#### WORK REQUEST:
Look below for the line containing "The successor of the Super-K"; from there, print each line exactly up to and including the line containing "Another large scale", and stop.
Segment Open
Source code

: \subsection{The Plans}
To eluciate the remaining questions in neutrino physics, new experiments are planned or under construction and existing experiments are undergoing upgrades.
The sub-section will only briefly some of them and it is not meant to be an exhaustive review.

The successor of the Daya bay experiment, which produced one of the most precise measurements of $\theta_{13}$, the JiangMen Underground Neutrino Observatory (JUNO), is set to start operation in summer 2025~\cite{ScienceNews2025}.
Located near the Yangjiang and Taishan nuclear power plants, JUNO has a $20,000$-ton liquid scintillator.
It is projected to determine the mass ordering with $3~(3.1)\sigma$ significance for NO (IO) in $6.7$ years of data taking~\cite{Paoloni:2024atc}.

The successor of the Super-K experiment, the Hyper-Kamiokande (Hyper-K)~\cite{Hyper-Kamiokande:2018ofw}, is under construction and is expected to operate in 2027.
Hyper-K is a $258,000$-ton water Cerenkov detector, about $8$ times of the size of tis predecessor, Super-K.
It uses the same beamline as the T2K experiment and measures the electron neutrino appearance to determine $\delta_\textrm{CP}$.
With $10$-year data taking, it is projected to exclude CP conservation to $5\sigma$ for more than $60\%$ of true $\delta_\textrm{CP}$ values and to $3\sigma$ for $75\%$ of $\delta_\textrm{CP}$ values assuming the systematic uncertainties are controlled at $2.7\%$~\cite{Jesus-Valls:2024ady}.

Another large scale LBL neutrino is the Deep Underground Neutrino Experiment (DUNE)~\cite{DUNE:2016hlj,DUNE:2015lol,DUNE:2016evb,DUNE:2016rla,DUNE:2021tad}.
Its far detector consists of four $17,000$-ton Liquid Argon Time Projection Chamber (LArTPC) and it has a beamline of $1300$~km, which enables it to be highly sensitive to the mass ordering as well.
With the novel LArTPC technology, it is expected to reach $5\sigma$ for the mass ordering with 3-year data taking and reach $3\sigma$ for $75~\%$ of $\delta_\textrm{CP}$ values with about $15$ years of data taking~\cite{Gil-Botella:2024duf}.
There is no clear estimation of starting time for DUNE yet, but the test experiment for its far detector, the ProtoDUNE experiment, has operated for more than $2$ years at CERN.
Segment Closed
Segment Open
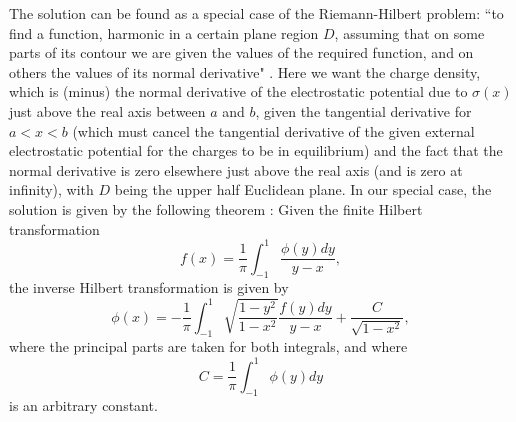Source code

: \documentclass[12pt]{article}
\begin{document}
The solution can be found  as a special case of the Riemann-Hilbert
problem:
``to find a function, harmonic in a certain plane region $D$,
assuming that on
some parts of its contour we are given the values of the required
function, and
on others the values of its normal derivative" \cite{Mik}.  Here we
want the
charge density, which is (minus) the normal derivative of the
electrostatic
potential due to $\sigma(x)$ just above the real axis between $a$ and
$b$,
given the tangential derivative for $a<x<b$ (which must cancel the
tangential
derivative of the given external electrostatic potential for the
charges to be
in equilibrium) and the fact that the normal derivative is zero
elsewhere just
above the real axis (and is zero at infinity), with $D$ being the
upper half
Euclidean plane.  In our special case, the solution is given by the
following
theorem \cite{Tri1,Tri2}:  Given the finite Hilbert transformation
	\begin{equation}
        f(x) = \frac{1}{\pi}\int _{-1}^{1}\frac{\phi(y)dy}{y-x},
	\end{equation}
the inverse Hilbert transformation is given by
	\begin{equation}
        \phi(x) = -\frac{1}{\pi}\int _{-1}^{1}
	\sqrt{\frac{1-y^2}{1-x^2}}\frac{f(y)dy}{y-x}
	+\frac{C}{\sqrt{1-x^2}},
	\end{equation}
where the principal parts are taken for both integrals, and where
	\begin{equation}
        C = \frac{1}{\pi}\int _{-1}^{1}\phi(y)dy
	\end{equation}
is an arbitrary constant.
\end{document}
Segment Closed
#### TASK SOLUTION:
The successor of the Super-K experiment, the Hyper-Kamiokande (Hyper-K)~\cite{Hyper-Kamiokande:2018ofw}, is under construction and is expected to operate in 2027.
Hyper-K is a $258,000$-ton water Cerenkov detector, about $8$ times of the size of tis predecessor, Super-K.
It uses the same beamline as the T2K experiment and measures the electron neutrino appearance to determine $\delta_\textrm{CP}$.
With $10$-year data taking, it is projected to exclude CP conservation to $5\sigma$ for more than $60\%$ of true $\delta_\textrm{CP}$ values and to $3\sigma$ for $75\%$ of $\delta_\textrm{CP}$ values assuming the systematic uncertainties are controlled at $2.7\%$~\cite{Jesus-Valls:2024ady}.

Another large scale LBL neutrino is the Deep Underground Neutrino Experiment (DUNE)~\cite{DUNE:2016hlj,DUNE:2015lol,DUNE:2016evb,DUNE:2016rla,DUNE:2021tad}.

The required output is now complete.